The  Odisha High Court is the High Court for the Indian state of Odisha.

The then Bengal Presidency was a vast province including present day Assam, Bihar, Jharkhand, Orissa, and West Bengal. It was difficult to administratively manage such a vast area, inhabited by people speaking in different languages and having different traditions. Administrative exigencies required separation of such areas which originally did not from part of Bengal. So, new province of Bihar and Orissa was formed on 22 March 1912. However, the said new province of Bihar and Bihar and Orissa was under the jurisdiction of Calcutta High Court.

On 9 February 1916, in exercise of the powers under Section 113 of the Government of India Act, 1915, the King of England issued letters of patent constituting High Court of Patna. Orissa was placed under the jurisdiction of Patna High Court. Although, on 18 May 1916, Circuit Court of Patna High Court for Orissa held its first sitting at Cuttack.

On 1 April 1936, Orissa was made a separate province but no separate High Court was provided for it.

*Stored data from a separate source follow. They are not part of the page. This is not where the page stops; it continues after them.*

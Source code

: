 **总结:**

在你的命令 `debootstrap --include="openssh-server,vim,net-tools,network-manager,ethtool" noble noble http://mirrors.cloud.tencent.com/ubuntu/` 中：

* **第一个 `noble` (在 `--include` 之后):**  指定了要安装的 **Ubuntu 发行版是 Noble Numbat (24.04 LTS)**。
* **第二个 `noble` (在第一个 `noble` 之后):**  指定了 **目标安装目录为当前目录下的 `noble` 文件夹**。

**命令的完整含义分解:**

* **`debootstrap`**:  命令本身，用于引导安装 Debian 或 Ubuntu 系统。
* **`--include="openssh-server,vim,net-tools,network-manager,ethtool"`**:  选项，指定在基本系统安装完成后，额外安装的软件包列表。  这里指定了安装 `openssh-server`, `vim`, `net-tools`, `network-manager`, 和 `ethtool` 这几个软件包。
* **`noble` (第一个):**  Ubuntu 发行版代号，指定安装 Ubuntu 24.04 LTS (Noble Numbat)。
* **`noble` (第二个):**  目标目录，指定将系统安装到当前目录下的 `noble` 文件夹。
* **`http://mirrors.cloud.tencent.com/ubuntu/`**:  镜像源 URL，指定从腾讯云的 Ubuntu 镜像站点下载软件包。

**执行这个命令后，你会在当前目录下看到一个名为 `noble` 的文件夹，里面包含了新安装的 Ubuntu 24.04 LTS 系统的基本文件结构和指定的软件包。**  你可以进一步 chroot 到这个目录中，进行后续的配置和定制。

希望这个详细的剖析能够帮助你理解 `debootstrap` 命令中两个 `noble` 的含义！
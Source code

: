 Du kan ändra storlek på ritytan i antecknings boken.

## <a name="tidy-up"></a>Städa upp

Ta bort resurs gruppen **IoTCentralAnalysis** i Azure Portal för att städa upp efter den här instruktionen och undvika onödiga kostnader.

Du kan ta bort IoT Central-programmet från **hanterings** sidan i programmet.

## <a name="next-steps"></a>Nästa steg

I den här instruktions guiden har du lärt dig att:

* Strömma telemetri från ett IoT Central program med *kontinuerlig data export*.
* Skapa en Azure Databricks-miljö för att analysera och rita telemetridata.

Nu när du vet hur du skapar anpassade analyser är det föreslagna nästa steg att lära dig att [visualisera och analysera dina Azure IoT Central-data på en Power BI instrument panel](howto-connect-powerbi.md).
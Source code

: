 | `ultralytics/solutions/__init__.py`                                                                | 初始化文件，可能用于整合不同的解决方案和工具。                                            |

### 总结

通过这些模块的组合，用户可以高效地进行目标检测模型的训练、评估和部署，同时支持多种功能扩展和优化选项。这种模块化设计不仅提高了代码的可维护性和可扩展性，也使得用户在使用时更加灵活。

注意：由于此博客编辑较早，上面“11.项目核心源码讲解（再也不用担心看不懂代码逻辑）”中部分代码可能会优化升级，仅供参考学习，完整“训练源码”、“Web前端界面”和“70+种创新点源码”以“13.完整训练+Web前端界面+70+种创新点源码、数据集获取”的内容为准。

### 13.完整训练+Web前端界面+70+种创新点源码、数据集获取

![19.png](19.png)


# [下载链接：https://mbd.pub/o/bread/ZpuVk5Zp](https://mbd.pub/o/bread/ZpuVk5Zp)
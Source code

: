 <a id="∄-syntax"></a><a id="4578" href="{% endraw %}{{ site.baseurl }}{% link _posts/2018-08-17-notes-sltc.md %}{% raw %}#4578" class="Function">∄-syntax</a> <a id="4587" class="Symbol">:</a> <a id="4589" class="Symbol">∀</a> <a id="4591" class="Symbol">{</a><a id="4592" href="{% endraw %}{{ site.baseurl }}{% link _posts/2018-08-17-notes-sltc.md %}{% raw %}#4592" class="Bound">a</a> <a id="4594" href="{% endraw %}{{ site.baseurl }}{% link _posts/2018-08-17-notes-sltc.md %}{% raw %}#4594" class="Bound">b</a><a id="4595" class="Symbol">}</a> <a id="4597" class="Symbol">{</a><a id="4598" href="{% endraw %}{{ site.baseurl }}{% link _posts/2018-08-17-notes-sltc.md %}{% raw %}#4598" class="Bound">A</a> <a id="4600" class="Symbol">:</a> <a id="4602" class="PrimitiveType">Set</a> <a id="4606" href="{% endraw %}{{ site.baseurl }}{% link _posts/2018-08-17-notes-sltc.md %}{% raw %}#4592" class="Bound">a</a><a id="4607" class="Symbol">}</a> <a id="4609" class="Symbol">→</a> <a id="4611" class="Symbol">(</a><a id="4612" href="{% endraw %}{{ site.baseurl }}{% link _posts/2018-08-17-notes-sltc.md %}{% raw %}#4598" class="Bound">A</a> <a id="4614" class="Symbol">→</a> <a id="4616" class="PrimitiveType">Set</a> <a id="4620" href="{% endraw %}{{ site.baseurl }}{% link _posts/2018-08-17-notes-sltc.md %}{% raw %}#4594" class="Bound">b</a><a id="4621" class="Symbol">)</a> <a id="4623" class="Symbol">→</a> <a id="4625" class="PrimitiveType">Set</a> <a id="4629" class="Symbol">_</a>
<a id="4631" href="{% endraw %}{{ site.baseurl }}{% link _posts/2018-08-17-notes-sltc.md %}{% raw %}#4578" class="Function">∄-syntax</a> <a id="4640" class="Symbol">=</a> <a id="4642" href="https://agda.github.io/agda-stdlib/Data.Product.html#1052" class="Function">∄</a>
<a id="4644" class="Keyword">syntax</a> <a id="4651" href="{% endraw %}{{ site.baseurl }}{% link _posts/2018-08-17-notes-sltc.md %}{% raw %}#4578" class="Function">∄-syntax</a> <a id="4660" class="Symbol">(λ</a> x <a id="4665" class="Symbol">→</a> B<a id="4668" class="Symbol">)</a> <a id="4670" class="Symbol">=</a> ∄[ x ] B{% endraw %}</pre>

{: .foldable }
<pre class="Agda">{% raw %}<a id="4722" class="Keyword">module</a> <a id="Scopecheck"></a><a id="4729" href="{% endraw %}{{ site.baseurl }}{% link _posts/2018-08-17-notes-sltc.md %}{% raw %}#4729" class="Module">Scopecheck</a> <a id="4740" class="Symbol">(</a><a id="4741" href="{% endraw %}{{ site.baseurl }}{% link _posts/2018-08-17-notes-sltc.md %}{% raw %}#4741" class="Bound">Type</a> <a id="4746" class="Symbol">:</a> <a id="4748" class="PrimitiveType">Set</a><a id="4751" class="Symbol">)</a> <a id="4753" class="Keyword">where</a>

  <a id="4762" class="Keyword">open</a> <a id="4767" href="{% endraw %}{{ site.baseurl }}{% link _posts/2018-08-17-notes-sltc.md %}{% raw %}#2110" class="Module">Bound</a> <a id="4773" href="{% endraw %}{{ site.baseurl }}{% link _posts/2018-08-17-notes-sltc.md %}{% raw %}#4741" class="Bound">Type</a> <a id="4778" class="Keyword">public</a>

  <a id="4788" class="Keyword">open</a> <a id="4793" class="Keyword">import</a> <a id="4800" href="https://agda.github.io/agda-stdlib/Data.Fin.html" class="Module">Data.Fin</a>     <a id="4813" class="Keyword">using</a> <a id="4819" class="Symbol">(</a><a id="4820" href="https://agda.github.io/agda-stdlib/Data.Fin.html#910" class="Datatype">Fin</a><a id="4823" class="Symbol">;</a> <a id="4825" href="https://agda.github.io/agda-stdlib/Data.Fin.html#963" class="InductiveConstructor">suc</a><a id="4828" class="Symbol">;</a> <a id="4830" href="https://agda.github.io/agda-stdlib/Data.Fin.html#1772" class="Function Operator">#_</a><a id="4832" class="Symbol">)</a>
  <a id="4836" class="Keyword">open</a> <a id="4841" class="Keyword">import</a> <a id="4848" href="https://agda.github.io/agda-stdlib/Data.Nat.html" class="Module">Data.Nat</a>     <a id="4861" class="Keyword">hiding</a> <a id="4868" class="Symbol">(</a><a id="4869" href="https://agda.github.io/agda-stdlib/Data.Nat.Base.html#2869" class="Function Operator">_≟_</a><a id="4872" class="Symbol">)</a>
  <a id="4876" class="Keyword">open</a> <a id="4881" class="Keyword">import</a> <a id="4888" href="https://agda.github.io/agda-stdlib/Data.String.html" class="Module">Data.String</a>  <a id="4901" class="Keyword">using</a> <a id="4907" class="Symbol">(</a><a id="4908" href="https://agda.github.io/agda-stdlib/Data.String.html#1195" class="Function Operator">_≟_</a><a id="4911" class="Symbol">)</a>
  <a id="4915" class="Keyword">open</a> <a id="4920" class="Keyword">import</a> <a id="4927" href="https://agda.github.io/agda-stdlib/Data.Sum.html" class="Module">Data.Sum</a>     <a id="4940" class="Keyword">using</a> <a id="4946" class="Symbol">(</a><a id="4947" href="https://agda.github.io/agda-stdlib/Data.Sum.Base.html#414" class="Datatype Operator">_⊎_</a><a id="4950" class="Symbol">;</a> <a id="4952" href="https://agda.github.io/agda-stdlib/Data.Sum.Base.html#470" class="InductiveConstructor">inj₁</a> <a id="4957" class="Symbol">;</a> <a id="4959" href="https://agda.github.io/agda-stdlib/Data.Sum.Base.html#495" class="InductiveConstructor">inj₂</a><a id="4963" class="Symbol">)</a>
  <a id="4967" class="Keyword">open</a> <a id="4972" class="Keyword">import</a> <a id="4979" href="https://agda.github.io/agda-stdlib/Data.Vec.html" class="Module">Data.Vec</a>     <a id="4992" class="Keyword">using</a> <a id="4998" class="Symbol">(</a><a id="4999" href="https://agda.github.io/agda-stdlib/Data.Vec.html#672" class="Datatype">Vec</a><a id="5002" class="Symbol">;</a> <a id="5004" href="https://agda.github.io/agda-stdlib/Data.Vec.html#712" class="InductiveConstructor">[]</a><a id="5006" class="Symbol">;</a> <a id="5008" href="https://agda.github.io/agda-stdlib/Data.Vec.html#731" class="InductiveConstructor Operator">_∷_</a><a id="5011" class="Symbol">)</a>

The Government of India agreed to create a new High Court, and for that purpose the Government of India issued the Orissa High Court Order, 1948, under the Section 229(1) of the Government of India Act, 1935, on 30 April 1948. Finally, on 26 July 1948, Orissa High Court was formally inaugurated.

The seat of the court is Cuttack. The court has a sanctioned judge strength of 27.

List of Sitting Judges in Odisha High Court (Seniority Wise)
As on 1st January 2023, 5 positions are vacant.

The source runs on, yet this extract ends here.